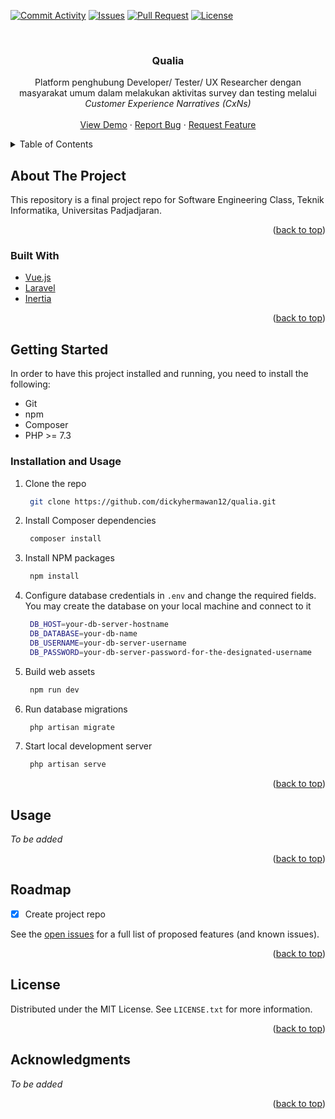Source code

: <div id="top"></div>


<!-- PROJECT SHIELDS -->
[![Commit Activity][commit-activity-shield]][commit-activity-url]
[![Issues][issues-shield]][issues-url]
[![Pull Request][pull-request-shield]][pull-request-url]
[![License][license-shield]][license-url]



<!-- PROJECT LOGO -->
<br />

<h3 align="center">Qualia</h3>

  <p align="center">
    Platform penghubung Developer/ Tester/ UX Researcher dengan masyarakat umum dalam melakukan aktivitas survey dan testing melalui <i>Customer Experience Narratives (CxNs)</i>
    <br />
    <br />
    <a href="https://github.com/dickyhermawan12/qualia">View Demo</a>
    ·
    <a href="https://github.com/dickyhermawan12/qualia/issues">Report Bug</a>
    ·
    <a href="https://github.com/dickyhermawan12/qualia/issues">Request Feature</a>
  </p>
</div>



<!-- TABLE OF CONTENTS -->
<details>
  <summary>Table of Contents</summary>
  <ol>
    <li>
      <a href="#about-the-project">About The Project</a>
      <ul>
        <li><a href="#built-with">Built With</a></li>
      </ul>
    </li>
    <li>
      <a href="#getting-started">Getting Started</a>
      <ul>
        <li><a href="#prerequisites">Prerequisites</a></li>
        <li><a href="#installation">Installation</a></li>
      </ul>
    </li>
    <li><a href="#usage">Usage</a></li>
    <li><a href="#roadmap">Roadmap</a></li>
    <li><a href="#contributing">Contributing</a></li>
    <li><a href="#license">License</a></li>
    <li><a href="#acknowledgments">Acknowledgments</a></li>
  </ol>
</details>



<!-- ABOUT THE PROJECT -->
## About The Project

This repository is a final project repo for Software Engineering Class, Teknik Informatika, Universitas Padjadjaran.

<p align="right">(<a href="#top">back to top</a>)</p>



### Built With

* [Vue.js](https://vuejs.org/)
* [Laravel](https://laravel.com/)
* [Inertia](https://inertiajs.com/)

<p align="right">(<a href="#top">back to top</a>)</p>



<!-- GETTING STARTED -->
## Getting Started

In order to have this project installed and running, you need to install the following:
- Git
- npm
- Composer
- PHP >= 7.3


### Installation and Usage

1. Clone the repo
   ```sh
    git clone https://github.com/dickyhermawan12/qualia.git
   ```
2. Install Composer dependencies
   ```sh
    composer install
   ```
3. Install NPM packages
   ```sh
    npm install
   ```
4. Configure database credentials in `.env` and change the required fields. You may create the database on your local machine and connect to it
   ```sh
    DB_HOST=your-db-server-hostname
    DB_DATABASE=your-db-name
    DB_USERNAME=your-db-server-username
    DB_PASSWORD=your-db-server-password-for-the-designated-username
   ```
5. Build web assets
   ```sh
    npm run dev
   ```
6. Run database migrations
   ```sh
    php artisan migrate
   ```
7. Start local development server
   ```sh
    php artisan serve
   ```

<p align="right">(<a href="#top">back to top</a>)</p>



<!-- USAGE EXAMPLES -->
## Usage

_To be added_


<p align="right">(<a href="#top">back to top</a>)</p>



<!-- ROADMAP -->
## Roadmap

- [x] Create project repo

See the [open issues](https://github.com/dickyhermawan12/qualia/issues) for a full list of proposed features (and known issues).

<p align="right">(<a href="#top">back to top</a>)</p>


<!-- LICENSE -->
## License

Distributed under the MIT License. See `LICENSE.txt` for more information.

<p align="right">(<a href="#top">back to top</a>)</p>


<!-- ACKNOWLEDGMENTS -->
## Acknowledgments

_To be added_

<p align="right">(<a href="#top">back to top</a>)</p>



<!-- MARKDOWN LINKS & IMAGES -->
<!-- https://www.markdownguide.org/basic-syntax/#reference-style-links -->
[commit-activity-shield]: https://img.shields.io/github/commit-activity/w/dickyhermawan12/qualia?style=flat-square
[commit-activity-url]: https://github.com/dickyhermawan12/qualia/graphs/commit-activity
[issues-shield]: https://img.shields.io/github/issues/dickyhermawan12/qualia.svg?style=flat-square
[issues-url]: https://github.com/dickyhermawan12/qualia/issues
[pull-request-shield]: https://img.shields.io/github/issues-pr/dickyhermawan12/qualia?style=flat-square
[pull-request-url]: https://github.com/dickyhermawan12/qualia/pulls
[license-shield]: https://img.shields.io/github/license/dickyhermawan12/qualia.svg?style=flat-square
[license-url]: https://github.com/dickyhermawan12/qualia/blob/master/LICENSE.txt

WORK TASK: Retype the whole listing above exactly as written. Skip the pictures.

RESPONSE TO THIS TASK:
Source code

: <div id="top"></div>


<!-- PROJECT SHIELDS -->
[![Commit Activity][commit-activity-shield]][commit-activity-url]
[![Issues][issues-shield]][issues-url]
[![Pull Request][pull-request-shield]][pull-request-url]
[![License][license-shield]][license-url]



<!-- PROJECT LOGO -->
<br />

<h3 align="center">Qualia</h3>

  <p align="center">
    Platform penghubung Developer/ Tester/ UX Researcher dengan masyarakat umum dalam melakukan aktivitas survey dan testing melalui <i>Customer Experience Narratives (CxNs)</i>
    <br />
    <br />
    <a href="https://github.com/dickyhermawan12/qualia">View Demo</a>
    ·
    <a href="https://github.com/dickyhermawan12/qualia/issues">Report Bug</a>
    ·
    <a href="https://github.com/dickyhermawan12/qualia/issues">Request Feature</a>
  </p>
</div>



<!-- TABLE OF CONTENTS -->
<details>
  <summary>Table of Contents</summary>
  <ol>
    <li>
      <a href="#about-the-project">About The Project</a>
      <ul>
        <li><a href="#built-with">Built With</a></li>
      </ul>
    </li>
    <li>
      <a href="#getting-started">Getting Started</a>
      <ul>
        <li><a href="#prerequisites">Prerequisites</a></li>
        <li><a href="#installation">Installation</a></li>
      </ul>
    </li>
    <li><a href="#usage">Usage</a></li>
    <li><a href="#roadmap">Roadmap</a></li>
    <li><a href="#contributing">Contributing</a></li>
    <li><a href="#license">License</a></li>
    <li><a href="#acknowledgments">Acknowledgments</a></li>
  </ol>
</details>



<!-- ABOUT THE PROJECT -->
## About The Project

This repository is a final project repo for Software Engineering Class, Teknik Informatika, Universitas Padjadjaran.

<p align="right">(<a href="#top">back to top</a>)</p>



### Built With

* [Vue.js](https://vuejs.org/)
* [Laravel](https://laravel.com/)
* [Inertia](https://inertiajs.com/)

<p align="right">(<a href="#top">back to top</a>)</p>



<!-- GETTING STARTED -->
## Getting Started

In order to have this project installed and running, you need to install the following:
- Git
- npm
- Composer
- PHP >= 7.3


### Installation and Usage

1. Clone the repo
   ```sh
    git clone https://github.com/dickyhermawan12/qualia.git
   ```
2. Install Composer dependencies
   ```sh
    composer install
   ```
3. Install NPM packages
   ```sh
    npm install
   ```
4. Configure database credentials in `.env` and change the required fields. You may create the database on your local machine and connect to it
   ```sh
    DB_HOST=your-db-server-hostname
    DB_DATABASE=your-db-name
    DB_USERNAME=your-db-server-username
    DB_PASSWORD=your-db-server-password-for-the-designated-username
   ```
5. Build web assets
   ```sh
    npm run dev
   ```
6. Run database migrations
   ```sh
    php artisan migrate
   ```
7. Start local development server
   ```sh
    php artisan serve
   ```

<p align="right">(<a href="#top">back to top</a>)</p>



<!-- USAGE EXAMPLES -->
## Usage

_To be added_


<p align="right">(<a href="#top">back to top</a>)</p>



<!-- ROADMAP -->
## Roadmap

- [x] Create project repo

See the [open issues](https://github.com/dickyhermawan12/qualia/issues) for a full list of proposed features (and known issues).

<p align="right">(<a href="#top">back to top</a>)</p>


<!-- LICENSE -->
## License

Distributed under the MIT License. See `LICENSE.txt` for more information.

<p align="right">(<a href="#top">back to top</a>)</p>


<!-- ACKNOWLEDGMENTS -->
## Acknowledgments

_To be added_

<p align="right">(<a href="#top">back to top</a>)</p>



<!-- MARKDOWN LINKS & IMAGES -->
<!-- https://www.markdownguide.org/basic-syntax/#reference-style-links -->
[commit-activity-shield]: https://img.shields.io/github/commit-activity/w/dickyhermawan12/qualia?style=flat-square
[commit-activity-url]: https://github.com/dickyhermawan12/qualia/graphs/commit-activity
[issues-shield]: https://img.shields.io/github/issues/dickyhermawan12/qualia.svg?style=flat-square
[issues-url]: https://github.com/dickyhermawan12/qualia/issues
[pull-request-shield]: https://img.shields.io/github/issues-pr/dickyhermawan12/qualia?style=flat-square
[pull-request-url]: https://github.com/dickyhermawan12/qualia/pulls
[license-shield]: https://img.shields.io/github/license/dickyhermawan12/qualia.svg?style=flat-square
[license-url]: https://github.com/dickyhermawan12/qualia/blob/master/LICENSE.txt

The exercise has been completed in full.